A simple solution is to try a grid of these parameters:
for c in [2**(-2), 2**(-1), 2**0,...]: for s in [2**(-2), 2**(-1), 2**0,...]: use cross validation to evaluate using c & s pick best one
There is a fair share of wasted computation. For example, let's say you have a parameter choice that is so awful it gives you 100% error rate and another which is so good it gives you 0% error. If you are lucky and you check the good combination first, you can abort the bad parameter choices early: the first time you see an error, you know it will never be as good.
This leads to the following algorithm:
error = { param -> 0 for all parameters } until done: next_param = parameter with less error which has not run all folds run crossvalidation fold on next_param error[next_param] += error on this fold best_err = error[ best completed_parameter_value ] if best_err is minimum error: return best_completed_parameter_value
This aborts as early as possible with the best error.
§
This is implemented in my machine learning package (github link) by default.
I tested it on murphylab_slf7dna (with a bit of hacking of the internals to print statistics &c). I see that fitting with the right parameters takes 650ms (after preprocessing). We check a total of 48 parameter values. So we might expect that to take 0.65 * 48 = 31s. Since bad parameters take longer, it actually takes 48s (50% longer).

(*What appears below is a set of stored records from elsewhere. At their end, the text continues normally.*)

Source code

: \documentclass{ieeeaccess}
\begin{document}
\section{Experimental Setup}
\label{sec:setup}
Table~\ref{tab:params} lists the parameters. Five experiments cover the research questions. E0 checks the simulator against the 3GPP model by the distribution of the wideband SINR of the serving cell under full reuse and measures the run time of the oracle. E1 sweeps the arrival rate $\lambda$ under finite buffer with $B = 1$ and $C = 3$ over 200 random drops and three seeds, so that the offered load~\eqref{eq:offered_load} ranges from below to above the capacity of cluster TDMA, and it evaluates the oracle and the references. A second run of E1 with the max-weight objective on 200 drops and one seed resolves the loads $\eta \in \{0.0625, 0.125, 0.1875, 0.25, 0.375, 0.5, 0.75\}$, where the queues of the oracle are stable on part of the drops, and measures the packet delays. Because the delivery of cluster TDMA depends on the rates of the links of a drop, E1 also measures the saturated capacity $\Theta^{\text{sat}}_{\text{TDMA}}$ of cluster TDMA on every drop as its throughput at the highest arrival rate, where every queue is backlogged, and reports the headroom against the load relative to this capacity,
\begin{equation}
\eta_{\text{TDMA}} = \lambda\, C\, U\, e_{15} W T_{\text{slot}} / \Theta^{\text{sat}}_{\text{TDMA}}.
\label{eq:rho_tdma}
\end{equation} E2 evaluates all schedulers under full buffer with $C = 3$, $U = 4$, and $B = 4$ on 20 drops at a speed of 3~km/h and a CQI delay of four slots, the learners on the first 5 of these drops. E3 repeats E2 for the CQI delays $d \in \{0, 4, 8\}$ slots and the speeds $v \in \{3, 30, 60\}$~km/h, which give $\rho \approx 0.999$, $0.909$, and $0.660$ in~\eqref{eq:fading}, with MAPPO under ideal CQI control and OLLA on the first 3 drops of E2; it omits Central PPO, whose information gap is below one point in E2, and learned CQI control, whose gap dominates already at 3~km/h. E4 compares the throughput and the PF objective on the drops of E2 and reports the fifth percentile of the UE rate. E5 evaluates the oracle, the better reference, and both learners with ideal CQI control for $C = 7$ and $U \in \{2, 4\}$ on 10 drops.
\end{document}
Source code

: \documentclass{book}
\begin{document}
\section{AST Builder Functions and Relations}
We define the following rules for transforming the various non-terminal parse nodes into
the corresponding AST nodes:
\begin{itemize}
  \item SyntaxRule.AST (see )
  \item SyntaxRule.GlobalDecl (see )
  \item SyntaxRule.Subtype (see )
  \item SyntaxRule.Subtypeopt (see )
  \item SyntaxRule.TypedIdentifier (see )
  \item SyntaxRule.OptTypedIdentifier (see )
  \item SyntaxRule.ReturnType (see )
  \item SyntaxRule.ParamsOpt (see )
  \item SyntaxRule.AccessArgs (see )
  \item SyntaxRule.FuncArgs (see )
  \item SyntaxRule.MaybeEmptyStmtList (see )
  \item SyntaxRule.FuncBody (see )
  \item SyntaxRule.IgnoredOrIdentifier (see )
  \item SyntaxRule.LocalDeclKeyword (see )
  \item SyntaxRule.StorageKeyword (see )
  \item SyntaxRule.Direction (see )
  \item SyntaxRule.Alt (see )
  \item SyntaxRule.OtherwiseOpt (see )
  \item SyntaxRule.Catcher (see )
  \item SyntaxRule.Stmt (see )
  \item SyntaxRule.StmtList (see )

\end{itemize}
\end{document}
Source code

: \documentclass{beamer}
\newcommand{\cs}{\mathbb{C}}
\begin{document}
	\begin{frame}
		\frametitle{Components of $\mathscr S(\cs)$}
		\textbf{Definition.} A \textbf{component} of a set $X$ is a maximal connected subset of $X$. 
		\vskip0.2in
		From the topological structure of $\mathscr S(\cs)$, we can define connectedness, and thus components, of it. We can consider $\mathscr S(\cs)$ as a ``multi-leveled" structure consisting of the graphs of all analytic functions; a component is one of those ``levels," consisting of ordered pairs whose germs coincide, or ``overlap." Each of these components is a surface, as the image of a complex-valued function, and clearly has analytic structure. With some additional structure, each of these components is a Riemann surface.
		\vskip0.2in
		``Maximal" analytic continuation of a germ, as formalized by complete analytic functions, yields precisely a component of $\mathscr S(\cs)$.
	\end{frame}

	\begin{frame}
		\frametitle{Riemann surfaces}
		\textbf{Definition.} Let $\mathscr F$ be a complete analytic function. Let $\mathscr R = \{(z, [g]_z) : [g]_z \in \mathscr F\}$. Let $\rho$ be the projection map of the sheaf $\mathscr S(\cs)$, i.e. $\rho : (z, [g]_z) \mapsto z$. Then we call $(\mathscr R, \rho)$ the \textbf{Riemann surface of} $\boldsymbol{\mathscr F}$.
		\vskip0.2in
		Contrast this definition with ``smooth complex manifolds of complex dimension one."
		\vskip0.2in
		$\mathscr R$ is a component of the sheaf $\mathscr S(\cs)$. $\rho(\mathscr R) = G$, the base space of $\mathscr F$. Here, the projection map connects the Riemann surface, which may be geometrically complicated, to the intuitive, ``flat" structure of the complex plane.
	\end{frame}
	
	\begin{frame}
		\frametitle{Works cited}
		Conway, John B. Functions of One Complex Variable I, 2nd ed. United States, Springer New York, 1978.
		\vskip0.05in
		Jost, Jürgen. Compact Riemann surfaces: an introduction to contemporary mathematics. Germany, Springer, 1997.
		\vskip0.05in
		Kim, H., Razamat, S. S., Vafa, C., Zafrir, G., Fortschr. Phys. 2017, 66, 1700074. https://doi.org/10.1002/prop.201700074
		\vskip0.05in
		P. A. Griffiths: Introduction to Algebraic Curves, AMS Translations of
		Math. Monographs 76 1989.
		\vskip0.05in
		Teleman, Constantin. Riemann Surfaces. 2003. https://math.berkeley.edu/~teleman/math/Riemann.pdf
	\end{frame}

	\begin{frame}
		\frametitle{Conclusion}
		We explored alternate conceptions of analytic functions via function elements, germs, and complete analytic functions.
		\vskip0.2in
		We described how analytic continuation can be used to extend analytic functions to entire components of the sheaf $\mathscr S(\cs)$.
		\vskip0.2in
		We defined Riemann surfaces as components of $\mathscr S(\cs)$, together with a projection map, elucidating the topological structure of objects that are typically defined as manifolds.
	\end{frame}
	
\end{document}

Using the early exit trick, it takes it down to 24s. This is half the time of running the full grid. This despite the fact that slightly more than the full grid was run: 57%. [1] A really interesting question is whether you can formalise and prove it. A good model will often be one that has a nice little "fitness" peak, which is also easy to fit. Likelihood functions with local optima all over the place or ill-conditioned may correspond to worse models. There may be a proof hiding in here.